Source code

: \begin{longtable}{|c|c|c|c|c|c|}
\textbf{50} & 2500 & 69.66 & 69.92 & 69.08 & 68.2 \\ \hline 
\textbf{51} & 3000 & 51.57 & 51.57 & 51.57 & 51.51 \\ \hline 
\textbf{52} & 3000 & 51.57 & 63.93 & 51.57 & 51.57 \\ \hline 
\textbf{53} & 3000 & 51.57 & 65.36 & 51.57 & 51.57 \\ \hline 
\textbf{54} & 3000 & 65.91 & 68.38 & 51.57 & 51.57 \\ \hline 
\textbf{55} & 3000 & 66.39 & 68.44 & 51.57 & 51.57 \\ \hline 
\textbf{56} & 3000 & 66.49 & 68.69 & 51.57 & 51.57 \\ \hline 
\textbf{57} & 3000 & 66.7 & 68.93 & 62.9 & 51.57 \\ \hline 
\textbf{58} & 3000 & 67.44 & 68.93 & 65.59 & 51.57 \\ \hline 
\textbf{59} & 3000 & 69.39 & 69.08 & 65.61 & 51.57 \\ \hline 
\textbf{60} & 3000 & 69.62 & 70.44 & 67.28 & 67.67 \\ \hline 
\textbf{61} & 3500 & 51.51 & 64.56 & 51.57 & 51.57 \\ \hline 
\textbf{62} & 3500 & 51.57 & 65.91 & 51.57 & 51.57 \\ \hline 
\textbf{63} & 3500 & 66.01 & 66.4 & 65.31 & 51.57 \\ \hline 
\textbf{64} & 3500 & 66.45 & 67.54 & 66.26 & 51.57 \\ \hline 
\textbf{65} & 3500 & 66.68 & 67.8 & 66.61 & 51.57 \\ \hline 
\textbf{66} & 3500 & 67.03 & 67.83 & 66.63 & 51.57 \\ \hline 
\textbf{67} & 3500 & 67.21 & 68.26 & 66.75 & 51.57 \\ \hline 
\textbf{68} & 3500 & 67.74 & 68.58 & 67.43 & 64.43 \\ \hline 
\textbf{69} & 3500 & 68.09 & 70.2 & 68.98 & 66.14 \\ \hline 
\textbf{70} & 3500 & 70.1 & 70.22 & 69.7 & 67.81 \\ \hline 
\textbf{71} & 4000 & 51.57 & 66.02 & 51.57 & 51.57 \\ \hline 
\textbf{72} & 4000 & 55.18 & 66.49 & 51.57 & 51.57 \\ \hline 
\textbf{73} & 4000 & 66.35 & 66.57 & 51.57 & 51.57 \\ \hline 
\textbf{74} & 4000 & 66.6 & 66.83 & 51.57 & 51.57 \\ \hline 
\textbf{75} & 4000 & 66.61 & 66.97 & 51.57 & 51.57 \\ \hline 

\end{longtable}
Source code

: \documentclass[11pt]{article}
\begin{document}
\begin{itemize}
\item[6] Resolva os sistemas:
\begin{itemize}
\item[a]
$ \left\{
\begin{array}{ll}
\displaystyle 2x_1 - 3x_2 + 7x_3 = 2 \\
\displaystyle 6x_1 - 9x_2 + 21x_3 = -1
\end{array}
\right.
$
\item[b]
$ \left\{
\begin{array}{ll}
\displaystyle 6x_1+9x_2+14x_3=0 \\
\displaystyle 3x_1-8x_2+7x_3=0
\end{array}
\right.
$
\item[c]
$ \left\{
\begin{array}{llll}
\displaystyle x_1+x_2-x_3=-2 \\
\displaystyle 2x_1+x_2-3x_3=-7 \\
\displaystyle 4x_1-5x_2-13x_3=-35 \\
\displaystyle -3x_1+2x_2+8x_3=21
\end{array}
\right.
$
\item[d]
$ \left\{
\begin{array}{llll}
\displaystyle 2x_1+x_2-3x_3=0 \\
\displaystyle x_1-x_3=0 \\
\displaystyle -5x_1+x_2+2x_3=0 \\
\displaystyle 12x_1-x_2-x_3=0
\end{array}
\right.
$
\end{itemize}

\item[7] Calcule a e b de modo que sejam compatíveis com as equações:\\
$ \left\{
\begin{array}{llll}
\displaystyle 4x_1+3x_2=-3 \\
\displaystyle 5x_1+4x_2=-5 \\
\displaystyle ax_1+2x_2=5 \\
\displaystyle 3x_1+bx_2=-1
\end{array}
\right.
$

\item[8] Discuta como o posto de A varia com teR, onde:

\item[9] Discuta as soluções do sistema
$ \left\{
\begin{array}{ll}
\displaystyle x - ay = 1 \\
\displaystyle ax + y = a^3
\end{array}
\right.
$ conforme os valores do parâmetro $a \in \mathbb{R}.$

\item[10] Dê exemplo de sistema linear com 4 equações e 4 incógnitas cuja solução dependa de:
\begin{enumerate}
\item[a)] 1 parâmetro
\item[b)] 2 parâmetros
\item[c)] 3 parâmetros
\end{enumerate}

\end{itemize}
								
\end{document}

* [Work to complete]:
The data given before this task must be transcribed exactly and in full.

* [Problem solution]:
Source code

: \begin{longtable}{|c|c|c|c|c|c|}
\textbf{50} & 2500 & 69.66 & 69.92 & 69.08 & 68.2 \\ \hline 
\textbf{51} & 3000 & 51.57 & 51.57 & 51.57 & 51.51 \\ \hline 
\textbf{52} & 3000 & 51.57 & 63.93 & 51.57 & 51.57 \\ \hline 
\textbf{53} & 3000 & 51.57 & 65.36 & 51.57 & 51.57 \\ \hline 
\textbf{54} & 3000 & 65.91 & 68.38 & 51.57 & 51.57 \\ \hline 
\textbf{55} & 3000 & 66.39 & 68.44 & 51.57 & 51.57 \\ \hline 
\textbf{56} & 3000 & 66.49 & 68.69 & 51.57 & 51.57 \\ \hline 
\textbf{57} & 3000 & 66.7 & 68.93 & 62.9 & 51.57 \\ \hline 
\textbf{58} & 3000 & 67.44 & 68.93 & 65.59 & 51.57 \\ \hline 
\textbf{59} & 3000 & 69.39 & 69.08 & 65.61 & 51.57 \\ \hline 
\textbf{60} & 3000 & 69.62 & 70.44 & 67.28 & 67.67 \\ \hline 
\textbf{61} & 3500 & 51.51 & 64.56 & 51.57 & 51.57 \\ \hline 
\textbf{62} & 3500 & 51.57 & 65.91 & 51.57 & 51.57 \\ \hline 
\textbf{63} & 3500 & 66.01 & 66.4 & 65.31 & 51.57 \\ \hline 
\textbf{64} & 3500 & 66.45 & 67.54 & 66.26 & 51.57 \\ \hline 
\textbf{65} & 3500 & 66.68 & 67.8 & 66.61 & 51.57 \\ \hline 
\textbf{66} & 3500 & 67.03 & 67.83 & 66.63 & 51.57 \\ \hline 
\textbf{67} & 3500 & 67.21 & 68.26 & 66.75 & 51.57 \\ \hline 
\textbf{68} & 3500 & 67.74 & 68.58 & 67.43 & 64.43 \\ \hline 
\textbf{69} & 3500 & 68.09 & 70.2 & 68.98 & 66.14 \\ \hline 
\textbf{70} & 3500 & 70.1 & 70.22 & 69.7 & 67.81 \\ \hline 
\textbf{71} & 4000 & 51.57 & 66.02 & 51.57 & 51.57 \\ \hline 
\textbf{72} & 4000 & 55.18 & 66.49 & 51.57 & 51.57 \\ \hline 
\textbf{73} & 4000 & 66.35 & 66.57 & 51.57 & 51.57 \\ \hline 
\textbf{74} & 4000 & 66.6 & 66.83 & 51.57 & 51.57 \\ \hline 
\textbf{75} & 4000 & 66.61 & 66.97 & 51.57 & 51.57 \\ \hline 

\end{longtable}
Source code

: \documentclass[11pt]{article}
\begin{document}
\begin{itemize}
\item[6] Resolva os sistemas:
\begin{itemize}
\item[a]
$ \left\{
\begin{array}{ll}
\displaystyle 2x_1 - 3x_2 + 7x_3 = 2 \\
\displaystyle 6x_1 - 9x_2 + 21x_3 = -1
\end{array}
\right.
$
\item[b]
$ \left\{
\begin{array}{ll}
\displaystyle 6x_1+9x_2+14x_3=0 \\
\displaystyle 3x_1-8x_2+7x_3=0
\end{array}
\right.
$
\item[c]
$ \left\{
\begin{array}{llll}
\displaystyle x_1+x_2-x_3=-2 \\
\displaystyle 2x_1+x_2-3x_3=-7 \\
\displaystyle 4x_1-5x_2-13x_3=-35 \\
\displaystyle -3x_1+2x_2+8x_3=21
\end{array}
\right.
$
\item[d]
$ \left\{
\begin{array}{llll}
\displaystyle 2x_1+x_2-3x_3=0 \\
\displaystyle x_1-x_3=0 \\
\displaystyle -5x_1+x_2+2x_3=0 \\
\displaystyle 12x_1-x_2-x_3=0
\end{array}
\right.
$
\end{itemize}

\item[7] Calcule a e b de modo que sejam compatíveis com as equações:\\
$ \left\{
\begin{array}{llll}
\displaystyle 4x_1+3x_2=-3 \\
\displaystyle 5x_1+4x_2=-5 \\
\displaystyle ax_1+2x_2=5 \\
\displaystyle 3x_1+bx_2=-1
\end{array}
\right.
$

\item[8] Discuta como o posto de A varia com teR, onde:

\item[9] Discuta as soluções do sistema
$ \left\{
\begin{array}{ll}
\displaystyle x - ay = 1 \\
\displaystyle ax + y = a^3
\end{array}
\right.
$ conforme os valores do parâmetro $a \in \mathbb{R}.$

\item[10] Dê exemplo de sistema linear com 4 equações e 4 incógnitas cuja solução dependa de:
\begin{enumerate}
\item[a)] 1 parâmetro
\item[b)] 2 parâmetros
\item[c)] 3 parâmetros
\end{enumerate}

\end{itemize}
								
\end{document}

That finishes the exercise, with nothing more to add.